図3 個人の非事業者の消費者問題に関する相談内訳
(325件:2020年4月20日~7月22日)

 2020年4月20日から7月22日までに、個人の非事業者の消費者問題に分類された相談は1,540件のうち325件に上った。その中でも特に多かったのは「キャンセル料」(60%)と「返金」(24%)に関する相談であった。また「悪質商法」(3%)も特徴的な相談として現れた(報告書を参照)。
 緊急事態宣言による旅行、イベント、式典、各種出張のとりやめなどにより、契約解除や不履行による返金問題・キャンセル料問題が多数勃発したのである。例えば「結婚式の中止」については、キャンセルや返金に関して争う金額も大きく、典型的な紛争事例として顕現していたようである。

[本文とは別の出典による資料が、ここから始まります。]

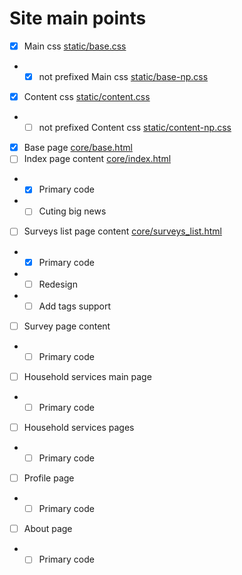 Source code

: # Site main points

- [x] Main css [static/base.css](static/base.css)
- - [x] not prefixed Main css [static/base-np.css](static/base-np.css)
- [x] Content css [static/content.css](static/content.css)
- - [ ] not prefixed Content css [static/content-np.css](static/content-np.css)
- [x] Base page [core/base.html](core/base.html)
- [ ] Index page content [core/index.html](core/index.html)
- - [x] Primary code
- - [ ] Cuting big news
- [ ] Surveys list page content [core/surveys_list.html](core/surveys_list.html)
- - [x] Primary code
- - [ ] Redesign
- - [ ] Add tags support
- [ ] Survey page content
- - [ ] Primary code
- [ ] Household services main page
- - [ ] Primary code
- [ ] Household services pages
- - [ ] Primary code
- [ ] Profile page
- - [ ] Primary code
- [ ] About page
- - [ ] Primary code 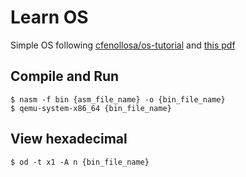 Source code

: # Learn OS

Simple OS following [cfenollosa/os-tutorial](https://github.com/cfenollosa/os-tutoria) and [this pdf](https://github.com/wertiop1/LearnOS/blob/main/os-dev.pdf)

## Compile and Run

    $ nasm -f bin {asm_file_name} -o {bin_file_name}
    $ qemu-system-x86_64 {bin_file_name}

## View hexadecimal

    $ od -t x1 -A n {bin_file_name}


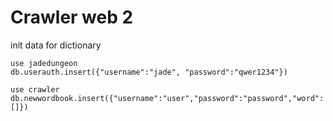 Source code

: Crawler web 2
=============


init data for dictionary

	use jadedungeon
	db.userauth.insert({"username":"jade", "password":"qwer1234"})

	use crawler
	db.newwordbook.insert({"username":"user","password":"password","word":[]})

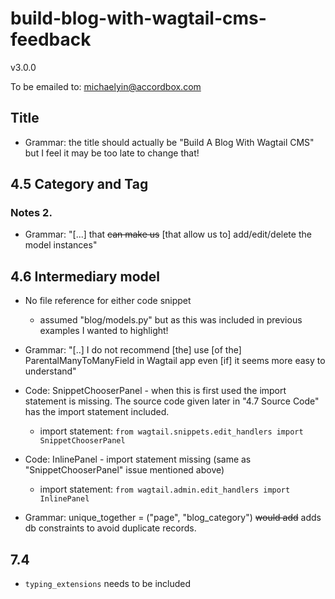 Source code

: # build-blog-with-wagtail-cms-feedback

v3.0.0

To be emailed to:
michaelyin@accordbox.com

## Title

-   Grammar: the title should actually be "Build A Blog With Wagtail CMS" but I feel it may be too late to change that!

## 4.5 Category and Tag

### Notes 2.

-   Grammar: "[...] that ~~can make us~~ [that allow us to] add/edit/delete the model instances"

## 4.6 Intermediary model

-   No file reference for either code snippet

    -   assumed "blog/models.py" but as this was included in previous examples I wanted to highlight!

-   Grammar: "[..] I do not recommend [the] use [of the] ParentalManyToManyField in Wagtail app even [if] it seems more easy to understand"

-   Code: SnippetChooserPanel - when this is first used the import statement is missing. The source code given later in "4.7 Source Code" has the import statement included.

    -   import statement: `from wagtail.snippets.edit_handlers import SnippetChooserPanel`

-   Code: InlinePanel - import statement missing (same as "SnippetChooserPanel" issue mentioned above)

    -   import statement: `from wagtail.admin.edit_handlers import InlinePanel`

-   Grammar: unique_together = ("page", "blog_category") ~~would add~~ adds db constraints to avoid duplicate records.

## 7.4

-   `typing_extensions` needs to be included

 悪質商法は、2020年4月の法律相談全国統一ダイヤル実施初期よりも、6月から7月頃の方が、件数が多かったというのが日弁連の報告である。最初の緊急事態宣言が5月に終わり、経済活動が再び増加し始める頃に、様々な「詐欺的なコロナ対策」や「コロナに関する給付金を騙(かた)る詐欺」などが発生したのではないかと考える。

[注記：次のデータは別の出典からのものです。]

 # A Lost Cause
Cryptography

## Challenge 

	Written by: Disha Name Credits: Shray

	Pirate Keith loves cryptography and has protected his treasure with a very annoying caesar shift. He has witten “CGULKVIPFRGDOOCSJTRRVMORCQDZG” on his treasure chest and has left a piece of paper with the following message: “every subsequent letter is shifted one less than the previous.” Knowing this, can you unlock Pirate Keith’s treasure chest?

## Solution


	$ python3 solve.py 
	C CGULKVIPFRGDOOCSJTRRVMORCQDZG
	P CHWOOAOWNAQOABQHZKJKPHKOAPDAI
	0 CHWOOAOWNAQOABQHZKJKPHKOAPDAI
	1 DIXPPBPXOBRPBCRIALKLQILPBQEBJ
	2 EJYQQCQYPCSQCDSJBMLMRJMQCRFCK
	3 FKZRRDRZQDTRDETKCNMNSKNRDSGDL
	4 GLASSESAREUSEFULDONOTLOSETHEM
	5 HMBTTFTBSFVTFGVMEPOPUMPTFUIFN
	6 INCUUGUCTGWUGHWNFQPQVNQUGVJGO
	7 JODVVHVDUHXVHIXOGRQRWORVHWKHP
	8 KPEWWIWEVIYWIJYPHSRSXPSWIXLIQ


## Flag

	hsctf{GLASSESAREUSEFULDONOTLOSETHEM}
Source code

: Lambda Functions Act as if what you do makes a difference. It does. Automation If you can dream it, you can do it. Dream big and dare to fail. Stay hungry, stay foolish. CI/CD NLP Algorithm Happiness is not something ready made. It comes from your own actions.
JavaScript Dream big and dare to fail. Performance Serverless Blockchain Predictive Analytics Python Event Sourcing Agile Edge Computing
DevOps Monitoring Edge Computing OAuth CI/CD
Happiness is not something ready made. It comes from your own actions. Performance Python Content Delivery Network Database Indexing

 特に強調したいのは、感染症に関する正しい知識は、その対策を含めて必ず政府の信頼できるウェブサイトから情報を収集しなければならないという点である。主に「消費者庁」新型コロナ関連消費者向け情報や「厚生労働省」新型コロナウイルス感染症についてなどを参照することで、科学的に正しい情報を収集することが必要である。SNSや企業広告などで様々なコロナ対策情報が氾濫しているが、行政機関、教育機関、事業者らは、利用者、子どもたち、従業者を守るため、誤った対策や科学的論拠の乏しい対策をとることがないよう留意しなければならない。正しい情報の取捨選択をした上での医学的・科学的な論拠を持った対応は、行政機関・学校・企業などの組織が、職員や子どもたち、従業員、顧客などの関係者の生命や身体を守る「安全配慮義務」を果たす上でも重要な視点である。